=== Work request ===
Output the first line below and each one after it, exactly, up to and including the line holding "without restriction, including". Pictures should not be copied.
Segment Start: Data shown
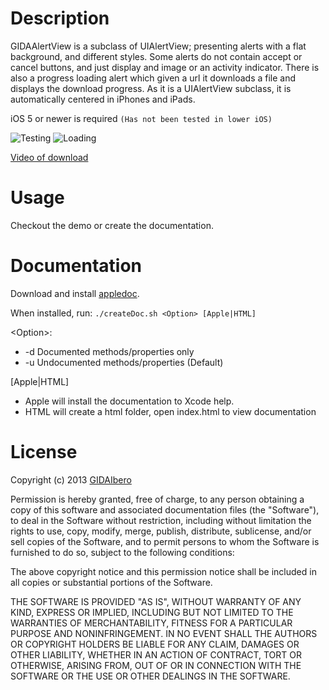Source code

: # Description

GIDAAlertView is a subclass of UIAlertView; presenting alerts with a flat background, and different styles. Some alerts do not contain accept or cancel buttons, and just display and image or an activity indicator. There is also a progress loading alert which given a url it downloads a file and displays the download progress. As it is a UIAlertView subclass, it is automatically centered in iPhones and iPads. 

iOS 5 or newer is required `(Has not been tested in lower iOS)`

![Testing]( https://raw.github.com/aparedes/GIDAAlertView/newalertview/Resources/Testing.png  )
![Loading]( https://raw.github.com/aparedes/GIDAAlertView/newalertview/Resources/Loading.png  )

[Video of download]( https://raw.github.com/aparedes/GIDAAlertView/newalertview/Resources/Download.mov )


# Usage

Checkout the demo or create the documentation.

# Documentation

Download and install [appledoc]( http://gentlebytes.com/appledoc/ ). 

When installed, run:
`./createDoc.sh <Option> [Apple|HTML]`

&lt;Option\>:
+ -d Documented methods/properties only
+ -u Undocumented methods/properties (Default)

[Apple|HTML]
+ Apple will install the documentation to Xcode help.
+ HTML will create a html folder, open index.html to view documentation

# License

Copyright (c) 2013 [GIDAIbero]( https://github.com/GIDAIbero/ ) 

Permission is hereby granted, free of charge, to any person obtaining
a copy of this software and associated documentation files (the
"Software"), to deal in the Software without restriction, including
without limitation the rights to use, copy, modify, merge, publish,
distribute, sublicense, and/or sell copies of the Software, and to
permit persons to whom the Software is furnished to do so, subject to
the following conditions:

The above copyright notice and this permission notice shall be
included in all copies or substantial portions of the Software.

THE SOFTWARE IS PROVIDED "AS IS", WITHOUT WARRANTY OF ANY KIND,
EXPRESS OR IMPLIED, INCLUDING BUT NOT LIMITED TO THE WARRANTIES OF
MERCHANTABILITY, FITNESS FOR A PARTICULAR PURPOSE AND
NONINFRINGEMENT. IN NO EVENT SHALL THE AUTHORS OR COPYRIGHT HOLDERS BE
LIABLE FOR ANY CLAIM, DAMAGES OR OTHER LIABILITY, WHETHER IN AN ACTION
OF CONTRACT, TORT OR OTHERWISE, ARISING FROM, OUT OF OR IN CONNECTION
WITH THE SOFTWARE OR THE USE OR OTHER DEALINGS IN THE SOFTWARE.
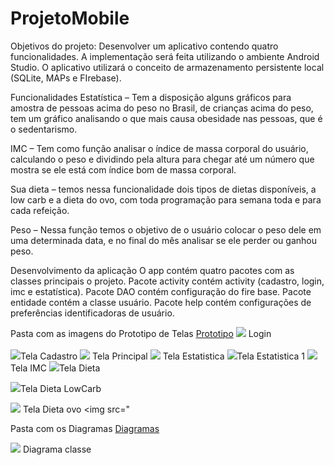 # ProjetoMobile 

Objetivos do projeto:
Desenvolver um aplicativo contendo quatro funcionalidades.
A implementação será feita utilizando o  ambiente Android Studio.
O aplicativo  utilizará o conceito de armazenamento persistente local (SQLite, MAPs e FIrebase).

Funcionalidades
Estatística – Tem a disposição alguns gráficos para amostra de pessoas acima do peso no Brasil, de crianças acima do peso, tem um gráfico analisando o que mais causa obesidade nas pessoas, que é o sedentarismo. 

IMC – Tem como função analisar o índice de massa corporal do usuário, calculando o peso e dividindo pela altura para chegar até um número que mostra se ele está com índice bom de massa corporal. 

Sua dieta – temos nessa funcionalidade dois tipos de dietas disponíveis, a low carb e a dieta do ovo, com toda programação para semana toda e para cada refeição.

Peso – Nessa função temos o objetivo de o usuário colocar o peso dele em uma determinada data, e no final do mês analisar se ele perder ou ganhou peso.


Desenvolvimento da aplicação 
O app contém  quatro pacotes com as classes principais o projeto. 
Pacote activity contém activity (cadastro, login, imc e estatística).
Pacote DAO contém configuração do fire base.
Pacote entidade contém a classe usuário.
Pacote help contém configurações de preferências identificadoras de usuário.

Pasta com as imagens do Prototipo de Telas 
<a href ="https://github.com/csouza14/ProjetoMobile/tree/master/app/Prototipo">Prototipo</a>
<img src="https://raw.githubusercontent.com/csouza14/ProjetoMobile/master/app/Prototipo/Login.png"> Login <br><br>
<img src ="https://raw.githubusercontent.com/csouza14/ProjetoMobile/master/app/Prototipo/TelaCadastro.png">Tela Cadastro 
<img src="https://raw.githubusercontent.com/csouza14/ProjetoMobile/master/app/Prototipo/TelaPrincipal.png"> Tela Principal 
<img src="https://github.com/csouza14/ProjetoMobile/blob/master/app/Prototipo/TelaEstatistica.png">  Tela Estatistica 
<img src="https://raw.githubusercontent.com/csouza14/ProjetoMobile/master/app/Prototipo/TelaEstatistica1.png">Tela Estatistica 1 
<img src="https://raw.githubusercontent.com/csouza14/ProjetoMobile/master/app/Prototipo/TelaIMC.png">Tela IMC 
<img src="https://raw.githubusercontent.com/csouza14/ProjetoMobile/master/app/Prototipo/TelaDieta.png">Tela Dieta

<img src="https://raw.githubusercontent.com/csouza14/ProjetoMobile/master/app/Prototipo/TelaDietaLowCarb.png">Tela Dieta LowCarb

<img src="https://github.com/csouza14/ProjetoMobile/blob/master/app/Prototipo/TelaDietaOvo.png"> Tela Dieta ovo
<img src="




Pasta com os Diagramas
<a href ="https://github.com/csouza14/ProjetoMobile/tree/master/app/Diagramas">Diagramas</a>

<img src="https://github.com/csouza14/ProjetoMobile/blob/master/app/Diagramas/DiagramaDeClasse.png"> Diagrama classe
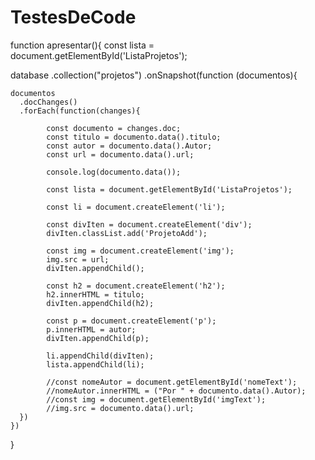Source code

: # TestesDeCode


function apresentar(){
   const lista = document.getElementById('ListaProjetos');
  
  
database
    .collection("projetos")
    .onSnapshot(function (documentos){
    
    documentos
      .docChanges()
      .forEach(function(changes){
            
            const documento = changes.doc;
            const titulo = documento.data().titulo;
            const autor = documento.data().Autor;
            const url = documento.data().url;
            
            console.log(documento.data());
            
            const lista = document.getElementById('ListaProjetos');
            
            const li = document.createElement('li');
            
            const divIten = document.createElement('div');
            divIten.classList.add('ProjetoAdd');
            
            const img = document.createElement('img');
            img.src = url;
            divIten.appendChild();
            
            const h2 = document.createElement('h2');
            h2.innerHTML = titulo;
            divIten.appendChild(h2);
            
            const p = document.createElement('p');
            p.innerHTML = autor;
            divIten.appendChild(p);
                    
            li.appendChild(divIten);
            lista.appendChild(li);
        
            //const nomeAutor = document.getElementById('nomeText');
            //nomeAutor.innerHTML = ("Por " + documento.data().Autor);
            //const img = document.getElementById('imgText');
            //img.src = documento.data().url;
      })
    })
        



}

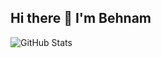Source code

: ## Hi there 👋 I'm Behnam



<img src="https://github-readme-stats.vercel.app/api?username=behnambm&amp;show_icons=true" alt="GitHub Stats">

<!--
**behnambm/behnambm** is a ✨ _special_ ✨ repository because its `README.md` (this file) appears on your GitHub profile.

Here are some ideas to get you started:



- 👯 I’m looking to collaborate on ...
- 🤔 I’m looking for help with ...
- 💬 Ask me about ...

- 😄 Pronouns: ...
- ⚡ Fun fact: ...
-->
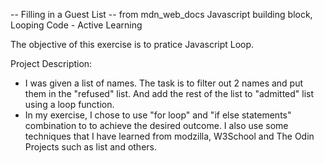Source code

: -- Filling in a Guest List --
from mdn_web_docs Javascript building block, Looping Code - Active Learning

The objective of this exercise is to pratice Javascript Loop.

Project Description:
- I was given a list of names. The task is to filter out 2 names and put them in the "refused" list. And add the rest of the list to "admitted" list using a loop function.
- In my exercise, I chose to use "for loop" and "if else statements" combination to to achieve the desired outcome. I also use some techniques that I have learned from modzilla, W3School and The Odin Projects such as list and others.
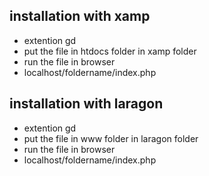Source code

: 

## installation with xamp
- extention gd
- put the file in htdocs folder in xamp folder
- run the file in browser
- localhost/foldername/index.php

## installation with laragon
- extention gd
- put the file in www folder in laragon folder
- run the file in browser
- localhost/foldername/index.php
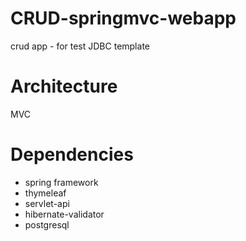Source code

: # CRUD-springmvc-webapp
crud app - for test JDBC template 
# Architecture
MVC
# Dependencies
* spring framework
* thymeleaf
* servlet-api
* hibernate-validator
* postgresql
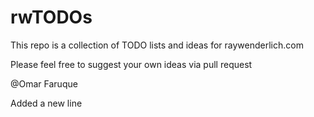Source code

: # rwTODOs

This repo is a collection of TODO lists and ideas for raywenderlich.com

Please feel free to suggest your own ideas via pull request

@Omar
Faruque

Added a new line
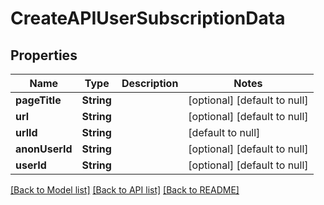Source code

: # CreateAPIUserSubscriptionData
## Properties

| Name | Type | Description | Notes |
|------------ | ------------- | ------------- | -------------|
| **pageTitle** | **String** |  | [optional] [default to null] |
| **url** | **String** |  | [optional] [default to null] |
| **urlId** | **String** |  | [default to null] |
| **anonUserId** | **String** |  | [optional] [default to null] |
| **userId** | **String** |  | [optional] [default to null] |

[[Back to Model list]](../README.md#documentation-for-models) [[Back to API list]](../README.md#documentation-for-api-endpoints) [[Back to README]](../README.md)

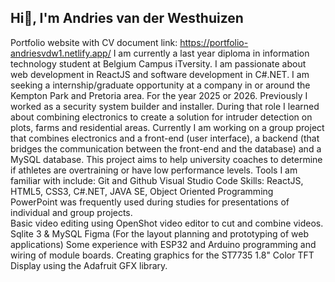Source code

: ## Hi👋, I'm Andries van der Westhuizen
Portfolio website with CV document link: https://portfolio-andriesvdw1.netlify.app/
I am currently a last year diploma in information technology student at Belgium Campus iTversity.
I am passionate about web development in ReactJS and software development in C#.NET.
I am seeking a internship/graduate opportunity at a company in or around the Kempton Park and Pretoria area. For the year 2025 or 2026.
Previously I worked as a security system builder and installer. During that role I learned about combining electronics to create a solution for intruder detection on plots, farms and residential areas.
Currently I am working on a group project that combines electronics and a front-end (user interface), a backend (that bridges the communication between the front-end and the database) and a MySQL database. This project aims to help university coaches to determine if athletes are overtraining or have low performance levels. 
Tools I am familiar with include:
Git and Github
Visual Studio Code
Skills:
ReactJS, HTML5, CSS3, C#.NET, JAVA SE, Object Oriented Programming  
PowerPoint was frequently used during studies for presentations of individual and group projects.  
Basic video editing using OpenShot video editor to cut and combine videos.
Sqlite 3 & MySQL
Figma (For the layout planning and prototyping of web applications)
Some experience with ESP32 and Arduino programming and wiring of module boards. Creating graphics for the ST7735 1.8" Color TFT Display using the Adafruit GFX library.
<!--
**andriesvdw1/andriesvdw1** is a ✨ _special_ ✨ repository because its `README.md` (this file) appears on your GitHub profile.

Here are some ideas to get you started:

- 🔭 I’m currently working on ...
- 🌱 I’m currently learning ...
- 👯 I’m looking to collaborate on ...
- 🤔 I’m looking for help with ...
- 💬 Ask me about ...
- 📫 How to reach me: ...
- 😄 Pronouns: ...
- ⚡ Fun fact: ...
-->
Segment End: Data shown
=== Reply ===
Source code

: # Description

GIDAAlertView is a subclass of UIAlertView; presenting alerts with a flat background, and different styles. Some alerts do not contain accept or cancel buttons, and just display and image or an activity indicator. There is also a progress loading alert which given a url it downloads a file and displays the download progress. As it is a UIAlertView subclass, it is automatically centered in iPhones and iPads. 

iOS 5 or newer is required `(Has not been tested in lower iOS)`

![Testing]( https://raw.github.com/aparedes/GIDAAlertView/newalertview/Resources/Testing.png  )
![Loading]( https://raw.github.com/aparedes/GIDAAlertView/newalertview/Resources/Loading.png  )

[Video of download]( https://raw.github.com/aparedes/GIDAAlertView/newalertview/Resources/Download.mov )


# Usage

Checkout the demo or create the documentation.

# Documentation

Download and install [appledoc]( http://gentlebytes.com/appledoc/ ). 

When installed, run:
`./createDoc.sh <Option> [Apple|HTML]`

&lt;Option\>:
+ -d Documented methods/properties only
+ -u Undocumented methods/properties (Default)

[Apple|HTML]
+ Apple will install the documentation to Xcode help.
+ HTML will create a html folder, open index.html to view documentation

# License

Copyright (c) 2013 [GIDAIbero]( https://github.com/GIDAIbero/ ) 

Permission is hereby granted, free of charge, to any person obtaining
a copy of this software and associated documentation files (the
"Software"), to deal in the Software without restriction, including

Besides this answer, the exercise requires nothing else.